La disciplina en un partido no tiene nada que ver con el compromiso. Cuando uno se presenta a unas elecciones democráticas, lo hace formulando unas promesas, apelando a una confianza con sus electores que no debe traicionar. Si en un momento determinado un miembro de un partido político es elegido y traiciona este compromiso, democráticamente no habrá cumplido. Y deben existir normas que lo impidan.
La revocación de los cargos por asambleas de base, su rotación, la obligatoriedad de asambleas informativas periódicas por parte de los representantes –donde puedan exponer a debate público y consideración sus cambios de postura–, los exámenes anteriores y posteriores al momento de obtener un cargo, y otras medidas como estas que están más que inventadas, son algunas de las iniciativas que nos permitirían afianzar este compromiso.
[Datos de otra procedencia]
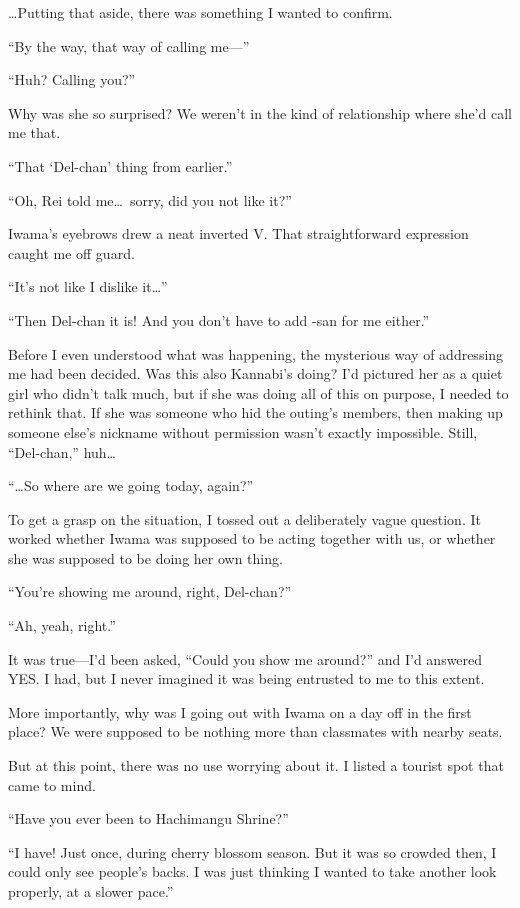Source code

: \documentclass[
    a4paper,
    12pt,
    twoside,
    openany,
    UTF8,
    fontset=windows
]{ctexbook}
\begin{document}
\dots Putting that aside, there was something I wanted to confirm.

``By the way, that way of calling me---''

``Huh? Calling you?''

Why was she so surprised? We weren't in the kind of relationship where she'd call me that.

``That `Del-chan' thing from earlier.''

``Oh, Rei told me\dots\ sorry, did you not like it?''

Iwama's eyebrows drew a neat inverted V. That straightforward expression caught me off guard.

``It's not like I dislike it\dots''

``Then Del-chan it is! And you don't have to add -san for me either.''

Before I even understood what was happening, the mysterious way of addressing me had been decided. Was this also Kannabi's doing? I'd pictured her as a quiet girl who didn't talk much, but if she was doing all of this on purpose, I needed to rethink that. If she was someone who hid the outing's members, then making up someone else's nickname without permission wasn't exactly impossible. Still, ``Del-chan,'' huh\dots

``\dots So where are we going today, again?''

To get a grasp on the situation, I tossed out a deliberately vague question. It worked whether Iwama was supposed to be acting together with us, or whether she was supposed to be doing her own thing.

``You're showing me around, right, Del-chan?''

``Ah, yeah, right.''

It was true---I'd been asked, ``Could you show me around?'' and I'd answered YES. I had, but I never imagined it was being entrusted to me to this extent.

More importantly, why was I going out with Iwama on a day off in the first place? We were supposed to be nothing more than classmates with nearby seats.

But at this point, there was no use worrying about it. I listed a tourist spot that came to mind.

``Have you ever been to Hachimangu Shrine?''

``I have! Just once, during cherry blossom season. But it was so crowded then, I could only see people's backs. I was just thinking I wanted to take another look properly, at a slower pace.''
\end{document}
Obligar, en cambio, a cualquier miembro de un partido a callar sus opiniones discrepantes resulta antidemocrático. La política encara los conflictos desde el diálogo, el intercambio público de razones. La palabra y la escucha son sus protagonistas; no el silencio, el control o el ruido de los golpes. Al deliberar nos informamos de cuestiones que desconocíamos, nos llegan opiniones que no habíamos considerado, se nos presentan argumentos que nos desafían y, quizá, nos cambien. Tenemos también la oportunidad, la libertad, de expresarnos. Cercenar este proceso representa un flaco favor a la democracia.
Si aquel que tenemos al lado piensa distinto, construimos nuestra amistad política con él sólo si permitimos que lo exprese, si nos atrevemos a rebatirle. Todo ello proporciona confianza. Y expresarlo más allá de las cuatro paredes de la organización no sólo enriquecerá los debates de la escena pública, sino que retirará todo el manto de sordas imposiciones y declaraciones impostadas que han protagonizado la política española los últimos años.
Pero entender la esencia de todo esto implica dejar atrás viejos modos y maneras muy arraigadas de lo que, popularmente, se conoce como régimen. Y me temo que no va a ser fácil.